Each example is a `PROMPT.md` plus a `workspace/` seed that ships the spec (a
test) but no implementation. Every seed is its own Go module, so an
unimplemented seed never reddens the repo's own `go test ./...`. Full catalogue
and details: [examples/README.md](examples/README.md).

## An honest finding: cross-pass resume

The Ralph loop exists to carry a task across context resets — but at the **default
per-pass budget, every example completes in a single pass.** Even `graphkit` (six
packages, ~730 lines) one-shots: ~730 lines is not enough tokens to overflow a
52k-token pass when the model's window is 64k+ and prompt-caching keeps
accumulation cheap. So at default budget the `PROGRESS.md` hand-off and the
`-memory` A/B are effectively un-exercised by real work.

Capping the per-pass budget *below* a task's single-pass peak does drive the loop
into multiple passes. Two measured `graphkit` runs on the oQ4 default bracket it,
and the result is more nuanced than a clean "resume works":

- **`-ctx-limit 11000` → stagnates at 4/6 packages** (12 passes, all `context`).
Here resume is *real but incomplete*: `graph`, `traverse`, `paths` (including a
cross-pass fix to its Dijkstra heap) and `toposort` accrete across resets — then
it stalls, because the model writes `PROGRESS.md` *once* and never updates it, so
every fresh pass re-derives state by re-reading and re-testing the existing
packages, exhausting the budget before new code is written. With the plan-memory
neglected, `-memory=true` quietly degrades to `-memory=false`.
- **`-ctx-limit 16000` → completes in 2 passes** (`context` → `completed`) — the
first run to finish across a context reset, but a *thin* multi-pass win: pass 1
writes all six packages and is guillotined one step before it can verify; pass 2
only resumes, re-verifies, and calls `done` — it writes no new code. A clean
"implementation split across passes" still hasn't landed on this model; the band
between stagnation and one-shot is narrow.
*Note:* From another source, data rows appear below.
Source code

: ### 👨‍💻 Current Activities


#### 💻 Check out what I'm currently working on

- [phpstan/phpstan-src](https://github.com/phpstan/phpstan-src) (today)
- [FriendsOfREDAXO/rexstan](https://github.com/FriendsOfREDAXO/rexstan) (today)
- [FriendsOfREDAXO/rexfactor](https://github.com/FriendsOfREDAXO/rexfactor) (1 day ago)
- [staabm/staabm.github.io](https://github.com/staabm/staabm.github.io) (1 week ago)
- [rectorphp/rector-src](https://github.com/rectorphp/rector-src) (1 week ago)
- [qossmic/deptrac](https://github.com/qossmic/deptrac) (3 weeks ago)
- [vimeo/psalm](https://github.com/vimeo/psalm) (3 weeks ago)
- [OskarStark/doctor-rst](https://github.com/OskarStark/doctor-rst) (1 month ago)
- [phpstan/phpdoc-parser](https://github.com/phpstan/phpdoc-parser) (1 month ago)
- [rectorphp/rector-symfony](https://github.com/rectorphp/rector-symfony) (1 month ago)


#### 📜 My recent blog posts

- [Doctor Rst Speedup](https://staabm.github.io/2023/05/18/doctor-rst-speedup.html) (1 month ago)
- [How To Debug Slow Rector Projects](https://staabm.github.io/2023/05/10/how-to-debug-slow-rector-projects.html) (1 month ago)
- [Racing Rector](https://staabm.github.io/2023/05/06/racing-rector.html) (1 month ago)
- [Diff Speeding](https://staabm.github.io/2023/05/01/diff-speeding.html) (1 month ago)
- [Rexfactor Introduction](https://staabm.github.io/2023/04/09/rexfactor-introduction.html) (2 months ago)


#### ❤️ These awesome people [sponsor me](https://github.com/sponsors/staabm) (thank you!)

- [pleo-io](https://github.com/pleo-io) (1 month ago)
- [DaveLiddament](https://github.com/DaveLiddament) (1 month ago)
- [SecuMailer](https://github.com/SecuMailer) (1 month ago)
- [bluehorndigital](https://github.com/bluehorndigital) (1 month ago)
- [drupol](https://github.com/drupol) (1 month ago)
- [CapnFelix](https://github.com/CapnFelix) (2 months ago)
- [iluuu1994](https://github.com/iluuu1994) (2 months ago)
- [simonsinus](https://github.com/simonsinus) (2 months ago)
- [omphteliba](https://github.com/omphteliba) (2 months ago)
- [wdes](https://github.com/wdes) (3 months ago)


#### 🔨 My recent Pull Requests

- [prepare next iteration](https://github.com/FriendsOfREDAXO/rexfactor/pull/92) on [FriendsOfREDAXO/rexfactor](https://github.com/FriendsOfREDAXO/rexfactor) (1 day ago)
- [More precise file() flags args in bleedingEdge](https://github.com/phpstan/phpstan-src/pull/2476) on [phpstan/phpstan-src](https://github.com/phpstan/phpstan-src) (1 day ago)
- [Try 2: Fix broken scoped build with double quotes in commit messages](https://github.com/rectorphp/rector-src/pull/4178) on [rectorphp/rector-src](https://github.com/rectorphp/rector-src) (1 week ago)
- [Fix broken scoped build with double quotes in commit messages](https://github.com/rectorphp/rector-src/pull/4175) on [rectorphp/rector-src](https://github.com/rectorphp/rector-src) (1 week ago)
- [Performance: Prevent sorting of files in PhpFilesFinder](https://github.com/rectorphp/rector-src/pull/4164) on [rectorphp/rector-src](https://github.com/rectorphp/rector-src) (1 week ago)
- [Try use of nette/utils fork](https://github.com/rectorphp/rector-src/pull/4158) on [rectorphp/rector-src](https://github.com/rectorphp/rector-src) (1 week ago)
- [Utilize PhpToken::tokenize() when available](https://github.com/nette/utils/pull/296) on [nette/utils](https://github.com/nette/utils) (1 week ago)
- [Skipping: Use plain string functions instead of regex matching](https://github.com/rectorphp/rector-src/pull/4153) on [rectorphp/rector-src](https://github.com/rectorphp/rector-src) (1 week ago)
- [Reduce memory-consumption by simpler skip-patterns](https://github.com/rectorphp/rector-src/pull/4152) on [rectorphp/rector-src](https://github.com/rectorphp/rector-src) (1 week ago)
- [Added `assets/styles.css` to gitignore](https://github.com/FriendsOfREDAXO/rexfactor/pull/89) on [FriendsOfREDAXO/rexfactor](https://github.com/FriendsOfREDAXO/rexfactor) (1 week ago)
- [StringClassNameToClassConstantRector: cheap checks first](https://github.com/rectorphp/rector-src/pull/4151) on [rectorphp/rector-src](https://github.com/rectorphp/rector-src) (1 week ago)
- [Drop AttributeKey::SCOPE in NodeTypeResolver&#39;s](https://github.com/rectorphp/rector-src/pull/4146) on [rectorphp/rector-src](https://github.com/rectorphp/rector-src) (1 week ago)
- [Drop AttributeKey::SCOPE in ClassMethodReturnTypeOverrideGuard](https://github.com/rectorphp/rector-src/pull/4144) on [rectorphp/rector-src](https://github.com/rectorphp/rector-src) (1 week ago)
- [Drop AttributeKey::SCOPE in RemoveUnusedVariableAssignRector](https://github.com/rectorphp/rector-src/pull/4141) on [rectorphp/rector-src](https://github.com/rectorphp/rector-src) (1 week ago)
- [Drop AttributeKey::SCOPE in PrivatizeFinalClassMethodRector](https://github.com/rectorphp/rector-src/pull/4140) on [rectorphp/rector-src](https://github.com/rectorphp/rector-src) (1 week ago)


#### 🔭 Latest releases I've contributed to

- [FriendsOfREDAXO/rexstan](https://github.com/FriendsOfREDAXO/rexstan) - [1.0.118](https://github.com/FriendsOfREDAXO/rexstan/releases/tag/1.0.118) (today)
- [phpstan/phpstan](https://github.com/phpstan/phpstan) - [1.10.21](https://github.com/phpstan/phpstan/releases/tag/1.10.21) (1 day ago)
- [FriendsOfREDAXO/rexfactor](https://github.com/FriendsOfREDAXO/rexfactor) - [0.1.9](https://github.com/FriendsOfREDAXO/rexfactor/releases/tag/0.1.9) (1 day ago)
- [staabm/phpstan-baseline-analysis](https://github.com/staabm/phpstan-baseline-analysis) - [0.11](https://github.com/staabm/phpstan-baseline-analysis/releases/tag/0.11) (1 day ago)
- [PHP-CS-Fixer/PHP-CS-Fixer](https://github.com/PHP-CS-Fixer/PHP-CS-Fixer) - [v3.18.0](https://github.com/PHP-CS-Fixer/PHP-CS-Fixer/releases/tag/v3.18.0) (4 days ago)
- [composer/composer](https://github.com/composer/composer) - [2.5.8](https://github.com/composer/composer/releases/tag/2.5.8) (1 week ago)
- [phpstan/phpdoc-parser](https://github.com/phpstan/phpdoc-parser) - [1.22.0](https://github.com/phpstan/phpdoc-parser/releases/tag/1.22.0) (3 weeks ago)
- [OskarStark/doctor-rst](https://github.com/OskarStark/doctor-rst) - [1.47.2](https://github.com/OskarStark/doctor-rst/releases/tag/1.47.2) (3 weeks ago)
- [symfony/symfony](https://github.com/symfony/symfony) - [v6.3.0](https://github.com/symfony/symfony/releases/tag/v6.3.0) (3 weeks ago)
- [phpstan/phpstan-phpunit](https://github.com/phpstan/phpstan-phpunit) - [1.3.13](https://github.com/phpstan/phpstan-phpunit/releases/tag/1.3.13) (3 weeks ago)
**Two nudges, tried and removed.** Because the first bullet pins the stall partly on
neglected notes, an experiment added two opt-in reminders between passes — one to
update `PROGRESS.md` when code advanced without it, one to implement rather than
re-read when a pass made no code progress. Measured on `graphkit`/oQ4, neither
lifted completion. At `-ctx-limit 11000` every run jammed at the same 3-of-6 wall
(baseline 0/4, nudges 0–1/5): resuming means re-reading the done packages plus the
next spec, which fills the 11k window *before* any code can be written — a per-pass
**budget floor** a prompt cannot lift. Raise the budget to 13000 and the floor
clears, but there the baseline already completes on its own (3/4) and the stall
nudge only matches it (3/4). The real lever is per-pass budget (`-ctx-limit`), not
prompting — so both nudges were removed rather than kept as dead weight. (Raw rows
in `logs/runs.jsonl`; single-digit samples, ordinal.)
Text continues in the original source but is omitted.